[To do]:
Return each line of the listing that contains the string "Developer".

[Data extracts]:
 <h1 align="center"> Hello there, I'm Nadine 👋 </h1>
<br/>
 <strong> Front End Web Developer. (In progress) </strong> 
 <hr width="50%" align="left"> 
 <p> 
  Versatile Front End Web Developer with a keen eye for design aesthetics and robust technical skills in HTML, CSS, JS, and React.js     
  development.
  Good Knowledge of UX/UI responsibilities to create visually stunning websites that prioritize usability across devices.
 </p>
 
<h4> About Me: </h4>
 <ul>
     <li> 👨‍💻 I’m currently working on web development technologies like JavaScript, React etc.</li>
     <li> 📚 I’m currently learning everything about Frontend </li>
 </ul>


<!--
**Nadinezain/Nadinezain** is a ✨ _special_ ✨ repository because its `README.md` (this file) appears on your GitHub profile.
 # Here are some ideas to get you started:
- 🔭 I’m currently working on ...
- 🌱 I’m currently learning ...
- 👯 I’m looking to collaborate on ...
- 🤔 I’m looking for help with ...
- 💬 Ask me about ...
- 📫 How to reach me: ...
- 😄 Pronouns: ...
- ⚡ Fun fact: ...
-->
...
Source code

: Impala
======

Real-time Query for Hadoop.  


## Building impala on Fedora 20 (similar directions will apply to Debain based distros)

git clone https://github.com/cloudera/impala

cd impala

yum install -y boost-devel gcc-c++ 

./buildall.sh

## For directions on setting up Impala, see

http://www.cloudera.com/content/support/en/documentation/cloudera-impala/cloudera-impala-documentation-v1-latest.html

[Completed exercise]:
 <strong> Front End Web Developer. (In progress) </strong> 
  Versatile Front End Web Developer with a keen eye for design aesthetics and robust technical skills in HTML, CSS, JS, and React.js     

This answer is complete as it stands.